Archive for the ‘Animal Rights’ Category

So Maroon 5 released a new video a couple of days ago, “Animals,” and there are already feminist critiques of it out there, talking about its glamorizing of stalking, as well as the general message portraying men as uncontrollable animals that just have to “get” women, no matter what. What I want to throw into the discussion is this thought: were they intentionally trying to create a music video that might as well come with every copy of The Sexual Politics of Meat, just to really drive the point home?

For those of you not familiar with Carol J. Adams’ work, she basically talks about how the culture around meat-eating has a strong connection to sexism and to sexual violence against women. A few examples include our association of meat-eating with manliness, our tendency to compare women to animals like bunnies, the sexualization of meat and nonhuman animals, and the way in which we dissect and use women’s and animals’ bodies for our enjoyment.

Women as Maroon 5 sees them (illustration)

Seriously, this video is so on point in portraying everything that’s messed up about how society views women and animals, that it almost seems like a parody (don’t worry though, I assure you it’s not). He’s a manly man who needs to “hunt you down and eat you alive” (literally that is the chorus! What.), just like he does with his “regular” cow and pig meat. That’s what men do, they hunt weaker animals, women included.

Chickens , as Maroon 5 (probably) sees them (illustration)

The video, which is actually very painful to watch, portrays Levine as a weird guy who works at a butcher shop, and stalks a girl he sees there. Earlier in the video we see Levine hanging out with some animal corpses in what looks like a serial killer’s kill room but I guess is actually just the back of the butcher shop, while the lady he’s stalking walks in the street, undresses seductively in front of the mirror, and sleeps as he creeps into her room. Then they even provide us with a lovely sex scene, where we jump from shots of them passionately doing it to shots of Levine fondling those animals corpses from before (which are perfectly sequenced with his fondling of the lady’s various body parts). Later I guess having sex while thinking about animal corpses becomes not manly enough, so they even go as far as making out in a rain of thick blood. Truly inspiring.

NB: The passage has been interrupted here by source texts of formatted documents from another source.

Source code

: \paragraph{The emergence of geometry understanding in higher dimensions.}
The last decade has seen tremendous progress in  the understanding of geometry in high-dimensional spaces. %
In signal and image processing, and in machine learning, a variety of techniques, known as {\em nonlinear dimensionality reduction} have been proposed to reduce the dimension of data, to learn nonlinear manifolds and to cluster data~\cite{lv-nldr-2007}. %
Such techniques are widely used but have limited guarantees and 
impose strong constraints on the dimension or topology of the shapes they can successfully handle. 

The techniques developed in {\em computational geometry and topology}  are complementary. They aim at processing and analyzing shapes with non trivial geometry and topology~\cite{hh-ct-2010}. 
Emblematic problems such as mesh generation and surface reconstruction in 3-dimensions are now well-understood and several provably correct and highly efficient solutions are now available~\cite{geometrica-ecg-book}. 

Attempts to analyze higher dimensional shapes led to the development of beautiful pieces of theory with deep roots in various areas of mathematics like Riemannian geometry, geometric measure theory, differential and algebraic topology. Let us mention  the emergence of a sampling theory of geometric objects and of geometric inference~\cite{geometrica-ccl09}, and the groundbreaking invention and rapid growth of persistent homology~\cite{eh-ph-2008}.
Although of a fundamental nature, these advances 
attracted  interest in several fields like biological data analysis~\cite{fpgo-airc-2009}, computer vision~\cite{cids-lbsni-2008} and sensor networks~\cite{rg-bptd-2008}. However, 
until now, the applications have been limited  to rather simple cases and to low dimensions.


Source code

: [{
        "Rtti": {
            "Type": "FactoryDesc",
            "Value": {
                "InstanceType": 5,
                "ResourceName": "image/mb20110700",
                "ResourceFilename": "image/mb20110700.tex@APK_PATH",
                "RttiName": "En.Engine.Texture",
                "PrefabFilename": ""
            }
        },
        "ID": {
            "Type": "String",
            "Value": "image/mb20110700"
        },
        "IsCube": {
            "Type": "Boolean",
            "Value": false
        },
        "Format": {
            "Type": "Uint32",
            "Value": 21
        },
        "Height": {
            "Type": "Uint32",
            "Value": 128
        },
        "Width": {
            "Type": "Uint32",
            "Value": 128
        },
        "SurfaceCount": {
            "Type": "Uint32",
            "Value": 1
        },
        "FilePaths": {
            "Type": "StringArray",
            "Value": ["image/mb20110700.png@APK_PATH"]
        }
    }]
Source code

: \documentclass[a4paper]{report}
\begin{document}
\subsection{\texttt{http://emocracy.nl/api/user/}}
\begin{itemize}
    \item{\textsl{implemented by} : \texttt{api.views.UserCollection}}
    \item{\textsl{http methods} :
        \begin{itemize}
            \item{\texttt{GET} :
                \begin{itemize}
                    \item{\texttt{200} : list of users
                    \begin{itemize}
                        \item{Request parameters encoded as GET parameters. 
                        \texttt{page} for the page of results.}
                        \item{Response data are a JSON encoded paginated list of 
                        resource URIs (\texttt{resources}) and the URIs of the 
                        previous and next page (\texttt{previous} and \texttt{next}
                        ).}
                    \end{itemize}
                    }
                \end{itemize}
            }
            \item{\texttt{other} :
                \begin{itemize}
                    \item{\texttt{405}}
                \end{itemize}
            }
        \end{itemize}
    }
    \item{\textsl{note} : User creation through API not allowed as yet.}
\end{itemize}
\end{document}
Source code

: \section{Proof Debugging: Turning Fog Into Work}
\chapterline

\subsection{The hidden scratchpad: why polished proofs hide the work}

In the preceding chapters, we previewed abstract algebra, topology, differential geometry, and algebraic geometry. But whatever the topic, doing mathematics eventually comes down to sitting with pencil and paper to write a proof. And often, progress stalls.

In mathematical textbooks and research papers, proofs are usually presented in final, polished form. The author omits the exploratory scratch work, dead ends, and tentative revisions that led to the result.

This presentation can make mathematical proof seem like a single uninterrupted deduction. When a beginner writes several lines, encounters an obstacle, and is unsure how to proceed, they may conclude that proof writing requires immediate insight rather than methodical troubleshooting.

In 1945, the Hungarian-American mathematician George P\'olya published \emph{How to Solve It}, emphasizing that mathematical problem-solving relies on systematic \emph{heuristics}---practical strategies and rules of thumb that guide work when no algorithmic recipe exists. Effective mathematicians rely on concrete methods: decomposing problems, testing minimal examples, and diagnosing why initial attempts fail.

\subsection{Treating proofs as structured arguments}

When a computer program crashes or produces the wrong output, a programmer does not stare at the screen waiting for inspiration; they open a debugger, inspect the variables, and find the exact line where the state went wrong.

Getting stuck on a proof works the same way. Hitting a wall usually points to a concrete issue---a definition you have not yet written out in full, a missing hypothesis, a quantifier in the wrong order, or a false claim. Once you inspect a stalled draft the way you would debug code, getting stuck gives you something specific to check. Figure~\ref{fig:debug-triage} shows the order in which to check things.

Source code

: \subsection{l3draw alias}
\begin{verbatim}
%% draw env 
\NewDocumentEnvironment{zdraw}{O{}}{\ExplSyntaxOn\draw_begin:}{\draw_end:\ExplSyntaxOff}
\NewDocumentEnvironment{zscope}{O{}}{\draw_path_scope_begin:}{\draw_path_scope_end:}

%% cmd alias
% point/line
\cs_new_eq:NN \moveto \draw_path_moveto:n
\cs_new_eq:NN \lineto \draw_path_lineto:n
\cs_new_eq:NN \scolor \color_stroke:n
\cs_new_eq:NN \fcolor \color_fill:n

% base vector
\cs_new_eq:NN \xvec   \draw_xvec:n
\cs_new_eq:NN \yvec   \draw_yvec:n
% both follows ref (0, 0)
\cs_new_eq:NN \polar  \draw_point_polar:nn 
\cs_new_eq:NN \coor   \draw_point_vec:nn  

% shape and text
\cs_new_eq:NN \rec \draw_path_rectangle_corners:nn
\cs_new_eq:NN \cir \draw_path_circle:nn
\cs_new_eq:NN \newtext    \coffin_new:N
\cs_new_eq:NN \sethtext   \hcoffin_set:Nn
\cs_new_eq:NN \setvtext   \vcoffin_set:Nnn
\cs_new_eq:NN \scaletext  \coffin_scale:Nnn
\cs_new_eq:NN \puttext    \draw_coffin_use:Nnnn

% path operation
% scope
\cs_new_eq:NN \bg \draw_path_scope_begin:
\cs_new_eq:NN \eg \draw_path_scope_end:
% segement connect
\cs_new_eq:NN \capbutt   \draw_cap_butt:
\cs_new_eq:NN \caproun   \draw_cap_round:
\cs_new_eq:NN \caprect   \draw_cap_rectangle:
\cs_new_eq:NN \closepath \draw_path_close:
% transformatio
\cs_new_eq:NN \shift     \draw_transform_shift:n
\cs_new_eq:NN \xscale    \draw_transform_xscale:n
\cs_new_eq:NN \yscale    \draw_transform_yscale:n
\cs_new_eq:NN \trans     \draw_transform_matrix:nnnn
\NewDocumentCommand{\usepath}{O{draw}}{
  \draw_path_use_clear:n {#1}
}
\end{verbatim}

It is seriously a textbook example of how consuming women’s and animals’ bodies is what it’s all about. How meat is sexy, how women are meaty, how it’s pretty much all the same to them, and how sexism and patriarchy go hand in hand with speciesism (the ideology which sees nonhuman animals as inferior to humans).

Maroon 5 in a visual representation of The Sexual Politics of Meat

The reason it’s important to discuss this really gross and creepy aspect of the video, and not just the stalking part, is because it is crucial to understand that as women, our subordination and oppression is tied to that of animals. It’s not a coincidence that they show Levine hanging out with dead animals and not, say, with cupcakes or spinach. There is a very specific meaning and ideology  in our culture around animal meat, and that ideology is very close to the one that makes people think that “Baby, I’m preying on you tonight” and “Maybe you think that you can hide, I can smell your scent from miles” are manifestations of a romantic and sexy situation.

So yeah, Maroon 5: women and animals were not made for your amusement and pleasure, we’re not body parts for you to consume, and we don’t enjoy being abused (whether through stalking like the lady or through butchering like the animals). Go find something else to grope.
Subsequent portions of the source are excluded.